■ PROBLEM TO SOLVE: What you return must be every line below that includes the word "list".

■ STUDY MATERIAL:
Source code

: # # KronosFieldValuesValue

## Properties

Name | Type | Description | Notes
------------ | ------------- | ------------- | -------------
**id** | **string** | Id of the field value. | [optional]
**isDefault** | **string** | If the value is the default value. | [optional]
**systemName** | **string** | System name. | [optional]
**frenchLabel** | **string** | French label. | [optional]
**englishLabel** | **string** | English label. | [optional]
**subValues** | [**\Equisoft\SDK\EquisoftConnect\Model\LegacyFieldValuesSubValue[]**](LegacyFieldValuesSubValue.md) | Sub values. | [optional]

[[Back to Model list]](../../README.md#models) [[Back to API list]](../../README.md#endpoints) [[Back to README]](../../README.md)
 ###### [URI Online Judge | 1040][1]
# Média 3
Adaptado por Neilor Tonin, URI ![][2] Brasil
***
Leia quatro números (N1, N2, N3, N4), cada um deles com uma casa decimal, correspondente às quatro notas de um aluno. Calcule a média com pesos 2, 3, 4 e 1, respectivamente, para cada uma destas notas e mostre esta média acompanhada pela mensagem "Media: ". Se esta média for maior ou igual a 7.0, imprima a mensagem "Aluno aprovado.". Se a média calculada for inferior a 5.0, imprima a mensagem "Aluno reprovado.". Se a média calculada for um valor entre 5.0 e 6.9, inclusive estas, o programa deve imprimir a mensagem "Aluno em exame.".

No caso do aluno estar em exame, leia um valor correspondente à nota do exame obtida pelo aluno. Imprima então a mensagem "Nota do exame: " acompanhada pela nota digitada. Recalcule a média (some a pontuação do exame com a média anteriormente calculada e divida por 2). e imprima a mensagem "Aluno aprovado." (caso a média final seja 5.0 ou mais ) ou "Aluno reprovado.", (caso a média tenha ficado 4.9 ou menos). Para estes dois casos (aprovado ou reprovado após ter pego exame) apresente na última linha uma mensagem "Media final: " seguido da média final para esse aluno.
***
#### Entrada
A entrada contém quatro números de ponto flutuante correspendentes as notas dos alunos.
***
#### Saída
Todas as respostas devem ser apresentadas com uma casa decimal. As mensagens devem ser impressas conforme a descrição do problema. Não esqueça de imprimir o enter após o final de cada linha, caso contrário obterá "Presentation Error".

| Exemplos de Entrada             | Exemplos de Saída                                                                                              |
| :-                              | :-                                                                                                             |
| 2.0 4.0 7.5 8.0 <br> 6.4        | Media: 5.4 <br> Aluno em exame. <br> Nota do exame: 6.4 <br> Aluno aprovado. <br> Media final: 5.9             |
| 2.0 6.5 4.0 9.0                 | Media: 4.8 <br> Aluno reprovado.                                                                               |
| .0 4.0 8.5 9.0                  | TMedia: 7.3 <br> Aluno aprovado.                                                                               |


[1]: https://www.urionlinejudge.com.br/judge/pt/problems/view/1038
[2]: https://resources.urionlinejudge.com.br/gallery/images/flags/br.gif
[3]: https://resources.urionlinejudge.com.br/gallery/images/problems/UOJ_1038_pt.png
--
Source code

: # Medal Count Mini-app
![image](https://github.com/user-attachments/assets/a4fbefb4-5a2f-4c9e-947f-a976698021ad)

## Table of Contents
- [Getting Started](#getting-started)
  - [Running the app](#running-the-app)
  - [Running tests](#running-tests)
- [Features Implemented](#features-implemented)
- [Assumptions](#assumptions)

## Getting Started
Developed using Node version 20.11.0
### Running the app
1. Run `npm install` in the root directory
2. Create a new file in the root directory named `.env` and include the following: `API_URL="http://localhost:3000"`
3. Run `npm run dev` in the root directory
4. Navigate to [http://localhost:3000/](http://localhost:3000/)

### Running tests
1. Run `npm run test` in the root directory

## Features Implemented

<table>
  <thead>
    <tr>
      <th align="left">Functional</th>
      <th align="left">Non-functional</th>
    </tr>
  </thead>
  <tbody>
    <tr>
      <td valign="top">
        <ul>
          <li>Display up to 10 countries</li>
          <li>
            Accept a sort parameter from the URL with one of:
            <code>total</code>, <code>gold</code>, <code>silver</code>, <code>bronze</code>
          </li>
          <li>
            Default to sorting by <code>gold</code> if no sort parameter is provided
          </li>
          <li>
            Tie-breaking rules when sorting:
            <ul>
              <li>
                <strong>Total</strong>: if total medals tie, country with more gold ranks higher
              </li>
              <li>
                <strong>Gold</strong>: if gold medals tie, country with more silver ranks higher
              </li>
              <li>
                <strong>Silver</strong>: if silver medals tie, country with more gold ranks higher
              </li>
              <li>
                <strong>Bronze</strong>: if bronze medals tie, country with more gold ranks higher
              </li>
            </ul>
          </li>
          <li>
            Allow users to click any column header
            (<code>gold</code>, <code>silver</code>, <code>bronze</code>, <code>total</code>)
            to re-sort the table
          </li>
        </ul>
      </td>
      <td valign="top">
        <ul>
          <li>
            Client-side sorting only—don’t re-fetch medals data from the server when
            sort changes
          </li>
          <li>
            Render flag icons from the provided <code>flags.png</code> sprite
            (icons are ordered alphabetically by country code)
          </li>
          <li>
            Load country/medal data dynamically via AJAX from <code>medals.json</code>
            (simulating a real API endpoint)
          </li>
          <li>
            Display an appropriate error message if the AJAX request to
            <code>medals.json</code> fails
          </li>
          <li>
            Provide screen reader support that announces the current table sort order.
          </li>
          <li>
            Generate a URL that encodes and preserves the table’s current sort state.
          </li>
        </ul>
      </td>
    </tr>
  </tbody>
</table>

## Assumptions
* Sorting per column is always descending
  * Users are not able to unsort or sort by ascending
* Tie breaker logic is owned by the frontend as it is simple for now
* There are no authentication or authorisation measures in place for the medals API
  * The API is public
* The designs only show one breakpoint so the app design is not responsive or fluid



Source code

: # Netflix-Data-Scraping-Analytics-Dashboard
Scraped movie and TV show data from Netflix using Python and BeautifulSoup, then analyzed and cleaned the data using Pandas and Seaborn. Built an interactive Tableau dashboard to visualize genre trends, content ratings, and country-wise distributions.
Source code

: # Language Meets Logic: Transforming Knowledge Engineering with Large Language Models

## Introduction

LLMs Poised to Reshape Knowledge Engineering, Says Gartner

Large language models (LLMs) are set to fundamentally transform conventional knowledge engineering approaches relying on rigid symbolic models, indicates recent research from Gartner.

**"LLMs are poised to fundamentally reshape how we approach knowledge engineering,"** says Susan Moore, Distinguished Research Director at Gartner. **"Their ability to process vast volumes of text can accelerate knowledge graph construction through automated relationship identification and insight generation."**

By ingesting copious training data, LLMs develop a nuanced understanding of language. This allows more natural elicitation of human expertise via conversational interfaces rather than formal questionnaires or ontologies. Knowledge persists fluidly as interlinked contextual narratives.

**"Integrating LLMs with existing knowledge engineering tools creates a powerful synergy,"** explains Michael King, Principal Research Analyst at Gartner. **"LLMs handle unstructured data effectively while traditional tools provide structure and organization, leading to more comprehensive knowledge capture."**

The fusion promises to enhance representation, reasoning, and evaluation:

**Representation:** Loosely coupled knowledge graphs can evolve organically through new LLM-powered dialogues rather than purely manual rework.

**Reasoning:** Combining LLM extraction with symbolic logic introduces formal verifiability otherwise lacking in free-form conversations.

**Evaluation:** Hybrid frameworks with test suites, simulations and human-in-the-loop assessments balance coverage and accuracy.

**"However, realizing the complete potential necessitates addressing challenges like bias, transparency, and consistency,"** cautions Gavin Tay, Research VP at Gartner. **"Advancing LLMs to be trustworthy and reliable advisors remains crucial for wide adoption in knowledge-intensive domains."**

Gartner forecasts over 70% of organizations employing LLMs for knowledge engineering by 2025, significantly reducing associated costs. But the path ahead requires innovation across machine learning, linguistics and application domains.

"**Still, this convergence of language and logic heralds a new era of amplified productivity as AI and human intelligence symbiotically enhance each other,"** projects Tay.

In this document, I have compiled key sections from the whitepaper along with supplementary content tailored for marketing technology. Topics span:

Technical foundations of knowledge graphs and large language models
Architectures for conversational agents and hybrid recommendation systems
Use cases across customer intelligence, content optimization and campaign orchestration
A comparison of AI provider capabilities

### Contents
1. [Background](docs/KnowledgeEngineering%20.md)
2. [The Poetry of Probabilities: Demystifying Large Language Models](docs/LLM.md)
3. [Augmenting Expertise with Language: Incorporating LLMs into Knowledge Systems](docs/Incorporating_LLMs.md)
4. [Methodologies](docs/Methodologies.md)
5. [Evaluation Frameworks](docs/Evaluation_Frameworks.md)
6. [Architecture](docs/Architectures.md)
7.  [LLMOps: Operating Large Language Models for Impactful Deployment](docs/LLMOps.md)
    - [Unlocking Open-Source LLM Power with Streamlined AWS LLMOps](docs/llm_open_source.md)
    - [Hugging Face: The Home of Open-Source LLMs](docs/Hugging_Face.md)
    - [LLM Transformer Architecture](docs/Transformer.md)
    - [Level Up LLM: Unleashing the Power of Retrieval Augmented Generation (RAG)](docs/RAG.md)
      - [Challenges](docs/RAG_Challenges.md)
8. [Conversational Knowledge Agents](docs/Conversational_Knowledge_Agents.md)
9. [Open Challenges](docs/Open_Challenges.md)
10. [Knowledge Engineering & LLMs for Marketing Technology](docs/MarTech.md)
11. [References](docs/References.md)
* * *
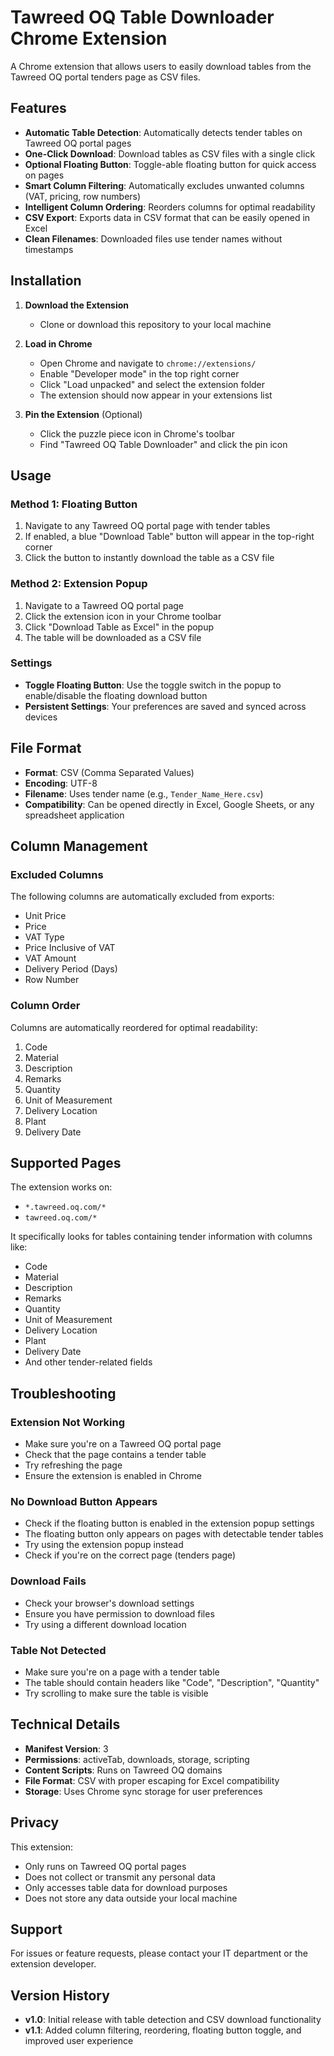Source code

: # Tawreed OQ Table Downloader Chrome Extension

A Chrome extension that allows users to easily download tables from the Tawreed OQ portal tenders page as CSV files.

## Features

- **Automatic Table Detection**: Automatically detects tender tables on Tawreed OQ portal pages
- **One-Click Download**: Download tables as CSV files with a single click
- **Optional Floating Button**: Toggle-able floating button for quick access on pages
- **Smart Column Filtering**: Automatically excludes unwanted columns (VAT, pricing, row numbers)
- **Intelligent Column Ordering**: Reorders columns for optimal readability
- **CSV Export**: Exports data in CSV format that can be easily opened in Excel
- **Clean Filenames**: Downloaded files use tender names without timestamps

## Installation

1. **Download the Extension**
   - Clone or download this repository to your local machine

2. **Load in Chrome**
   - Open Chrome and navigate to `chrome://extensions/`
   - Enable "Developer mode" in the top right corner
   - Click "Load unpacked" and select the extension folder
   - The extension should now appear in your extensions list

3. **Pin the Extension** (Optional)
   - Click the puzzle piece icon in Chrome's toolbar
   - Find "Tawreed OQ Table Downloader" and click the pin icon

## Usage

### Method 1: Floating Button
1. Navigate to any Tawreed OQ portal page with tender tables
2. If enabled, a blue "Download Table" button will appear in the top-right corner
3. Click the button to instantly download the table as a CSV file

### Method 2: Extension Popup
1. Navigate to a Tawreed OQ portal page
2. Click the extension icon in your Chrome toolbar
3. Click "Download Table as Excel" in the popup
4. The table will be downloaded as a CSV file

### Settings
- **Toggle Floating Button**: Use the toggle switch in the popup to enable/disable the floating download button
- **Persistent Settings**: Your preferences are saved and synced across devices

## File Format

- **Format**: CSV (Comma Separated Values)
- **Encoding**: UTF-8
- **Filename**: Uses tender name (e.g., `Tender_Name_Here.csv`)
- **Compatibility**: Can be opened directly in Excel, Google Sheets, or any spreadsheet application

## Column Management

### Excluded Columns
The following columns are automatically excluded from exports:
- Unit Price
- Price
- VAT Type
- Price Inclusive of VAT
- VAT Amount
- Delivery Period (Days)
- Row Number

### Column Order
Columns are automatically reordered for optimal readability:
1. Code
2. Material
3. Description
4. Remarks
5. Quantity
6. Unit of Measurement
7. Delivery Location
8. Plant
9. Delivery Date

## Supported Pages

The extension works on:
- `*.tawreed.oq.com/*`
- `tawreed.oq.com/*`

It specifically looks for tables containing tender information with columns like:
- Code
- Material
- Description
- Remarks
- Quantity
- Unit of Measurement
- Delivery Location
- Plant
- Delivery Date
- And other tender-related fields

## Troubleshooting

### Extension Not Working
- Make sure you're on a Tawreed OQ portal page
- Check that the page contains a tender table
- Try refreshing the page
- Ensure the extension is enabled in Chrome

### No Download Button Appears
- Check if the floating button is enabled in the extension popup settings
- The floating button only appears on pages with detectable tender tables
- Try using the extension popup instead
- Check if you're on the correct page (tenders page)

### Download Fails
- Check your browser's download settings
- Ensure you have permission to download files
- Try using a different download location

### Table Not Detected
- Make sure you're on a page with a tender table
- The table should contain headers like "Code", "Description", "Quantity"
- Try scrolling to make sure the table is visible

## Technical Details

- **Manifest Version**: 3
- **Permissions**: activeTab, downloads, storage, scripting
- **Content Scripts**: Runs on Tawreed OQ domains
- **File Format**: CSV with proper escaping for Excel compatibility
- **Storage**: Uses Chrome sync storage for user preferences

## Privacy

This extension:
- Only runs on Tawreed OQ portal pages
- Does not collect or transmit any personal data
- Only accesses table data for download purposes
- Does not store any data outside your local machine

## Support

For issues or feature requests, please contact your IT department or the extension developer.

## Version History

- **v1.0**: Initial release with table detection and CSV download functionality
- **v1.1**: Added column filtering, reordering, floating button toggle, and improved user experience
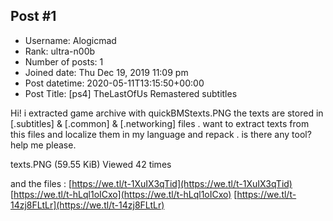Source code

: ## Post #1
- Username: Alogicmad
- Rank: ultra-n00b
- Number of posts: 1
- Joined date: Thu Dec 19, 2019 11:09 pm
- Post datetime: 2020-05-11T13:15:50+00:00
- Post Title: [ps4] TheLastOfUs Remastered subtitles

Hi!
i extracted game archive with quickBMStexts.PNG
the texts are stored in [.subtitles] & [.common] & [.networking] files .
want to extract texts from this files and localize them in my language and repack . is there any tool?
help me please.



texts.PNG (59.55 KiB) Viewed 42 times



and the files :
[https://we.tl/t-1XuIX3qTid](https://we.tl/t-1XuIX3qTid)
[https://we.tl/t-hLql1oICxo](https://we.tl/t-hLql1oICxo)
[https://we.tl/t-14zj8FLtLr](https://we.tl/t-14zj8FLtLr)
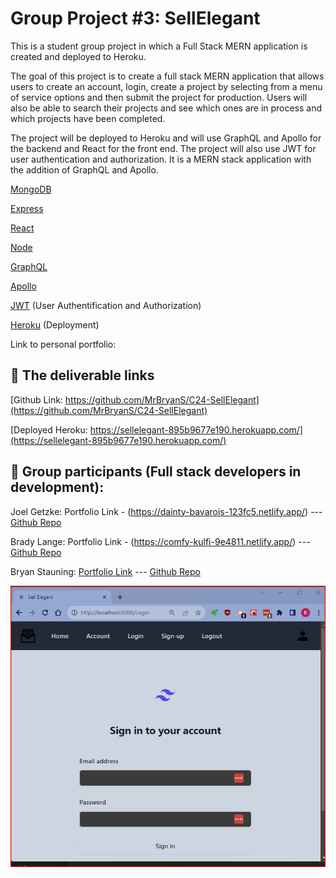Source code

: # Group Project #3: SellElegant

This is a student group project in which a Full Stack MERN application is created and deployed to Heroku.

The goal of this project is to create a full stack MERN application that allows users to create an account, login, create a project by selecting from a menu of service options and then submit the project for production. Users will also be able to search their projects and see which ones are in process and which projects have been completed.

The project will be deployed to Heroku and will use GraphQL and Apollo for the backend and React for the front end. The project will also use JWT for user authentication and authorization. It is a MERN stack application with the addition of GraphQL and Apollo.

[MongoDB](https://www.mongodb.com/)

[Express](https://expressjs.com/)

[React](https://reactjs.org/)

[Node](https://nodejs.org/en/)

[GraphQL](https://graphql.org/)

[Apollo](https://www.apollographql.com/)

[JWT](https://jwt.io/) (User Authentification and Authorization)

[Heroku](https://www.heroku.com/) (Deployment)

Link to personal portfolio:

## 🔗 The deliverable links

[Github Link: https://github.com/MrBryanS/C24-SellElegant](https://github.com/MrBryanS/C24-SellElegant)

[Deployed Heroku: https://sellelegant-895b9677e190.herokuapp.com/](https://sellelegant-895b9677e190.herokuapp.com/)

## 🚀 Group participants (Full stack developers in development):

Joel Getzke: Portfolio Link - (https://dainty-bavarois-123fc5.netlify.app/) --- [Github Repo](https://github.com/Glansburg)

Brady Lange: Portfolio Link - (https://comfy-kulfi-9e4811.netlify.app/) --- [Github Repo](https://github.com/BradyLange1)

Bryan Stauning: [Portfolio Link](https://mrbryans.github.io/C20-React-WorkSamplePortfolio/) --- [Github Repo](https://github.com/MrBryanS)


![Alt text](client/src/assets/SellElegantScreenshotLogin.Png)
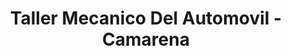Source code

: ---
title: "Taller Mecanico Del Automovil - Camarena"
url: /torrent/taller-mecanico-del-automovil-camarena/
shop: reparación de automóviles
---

■ EXERCISE RESULT:
[[Back to Model list]](../../README.md#models) [[Back to API list]](../../README.md#endpoints) [[Back to README]](../../README.md)
   - The extension should now appear in your extensions list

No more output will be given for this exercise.